# What is unpaired two-samples t-test?

The unpaired two-samples t-test is used to compare the mean of two independent groups.

For example, suppose that we have measured the weight of 100 individuals: 50 women (group A) and 50 men (group B). We want to know if the mean weight of women ($$m_A$$) is significantly different from that of men ($$m_B$$).

In this case, we have two unrelated (i.e., independent or unpaired) groups of samples. Therefore, it’s possible to use an independent t-test to evaluate whether the means are different.
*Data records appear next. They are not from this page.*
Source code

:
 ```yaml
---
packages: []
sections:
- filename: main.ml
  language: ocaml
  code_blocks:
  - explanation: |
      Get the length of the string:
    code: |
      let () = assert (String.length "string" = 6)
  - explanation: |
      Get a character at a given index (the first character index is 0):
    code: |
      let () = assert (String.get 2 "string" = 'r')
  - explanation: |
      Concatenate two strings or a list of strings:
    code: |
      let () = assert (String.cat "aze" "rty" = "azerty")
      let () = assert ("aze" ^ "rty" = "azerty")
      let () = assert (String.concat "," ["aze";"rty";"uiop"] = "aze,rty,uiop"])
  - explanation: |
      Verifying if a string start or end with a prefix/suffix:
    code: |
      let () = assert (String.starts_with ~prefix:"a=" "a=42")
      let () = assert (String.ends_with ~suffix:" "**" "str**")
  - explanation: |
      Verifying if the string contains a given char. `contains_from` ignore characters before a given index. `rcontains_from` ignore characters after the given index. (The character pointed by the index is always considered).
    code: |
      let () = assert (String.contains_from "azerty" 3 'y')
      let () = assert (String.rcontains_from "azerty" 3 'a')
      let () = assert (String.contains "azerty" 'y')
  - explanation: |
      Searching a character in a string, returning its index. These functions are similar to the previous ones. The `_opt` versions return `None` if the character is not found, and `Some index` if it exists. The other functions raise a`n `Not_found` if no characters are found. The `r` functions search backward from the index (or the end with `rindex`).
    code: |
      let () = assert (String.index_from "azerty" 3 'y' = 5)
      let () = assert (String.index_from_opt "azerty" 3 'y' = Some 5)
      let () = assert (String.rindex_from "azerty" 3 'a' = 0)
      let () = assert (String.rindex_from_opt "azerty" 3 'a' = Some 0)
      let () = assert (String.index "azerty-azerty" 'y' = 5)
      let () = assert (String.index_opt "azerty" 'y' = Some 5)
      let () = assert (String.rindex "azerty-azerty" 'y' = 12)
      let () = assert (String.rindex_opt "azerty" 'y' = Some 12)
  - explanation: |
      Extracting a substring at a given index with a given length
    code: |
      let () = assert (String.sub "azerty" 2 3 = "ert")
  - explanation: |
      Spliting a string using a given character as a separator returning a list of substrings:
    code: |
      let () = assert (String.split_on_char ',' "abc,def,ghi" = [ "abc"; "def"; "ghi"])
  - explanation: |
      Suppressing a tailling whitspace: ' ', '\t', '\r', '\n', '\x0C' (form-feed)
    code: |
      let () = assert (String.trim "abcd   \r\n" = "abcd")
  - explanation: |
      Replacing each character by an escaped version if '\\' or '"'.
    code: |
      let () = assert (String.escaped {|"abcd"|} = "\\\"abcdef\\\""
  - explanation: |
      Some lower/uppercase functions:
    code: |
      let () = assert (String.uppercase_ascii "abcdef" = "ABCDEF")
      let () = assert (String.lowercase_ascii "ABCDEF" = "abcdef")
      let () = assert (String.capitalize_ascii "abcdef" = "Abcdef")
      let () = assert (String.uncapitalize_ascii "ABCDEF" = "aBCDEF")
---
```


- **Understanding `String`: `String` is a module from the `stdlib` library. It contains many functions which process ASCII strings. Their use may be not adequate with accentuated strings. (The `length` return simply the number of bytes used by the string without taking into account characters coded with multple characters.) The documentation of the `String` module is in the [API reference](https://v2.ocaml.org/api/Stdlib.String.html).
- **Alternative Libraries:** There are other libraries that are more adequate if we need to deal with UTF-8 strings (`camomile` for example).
Note that, unpaired two-samples t-test can be used only under certain conditions:

• when the two groups of samples (A and B), being compared, are normally distributed. This can be checked using Shapiro-Wilk test.
• and when the variances of the two groups are equal. This can be checked using F-test. This article describes the formula of the independent t-test and provides pratical examples in R.

# Research questions and statistical hypotheses

Typical research questions are:

1. whether the mean of group A ($$m_A$$) is equal to the mean of group B ($$m_B$$)?
2. whether the mean of group A ($$m_A$$) is less than the mean of group B ($$m_B$$)?
3. whether the mean of group A ($$m_A$$) is greather than the mean of group B ($$m_B$$)?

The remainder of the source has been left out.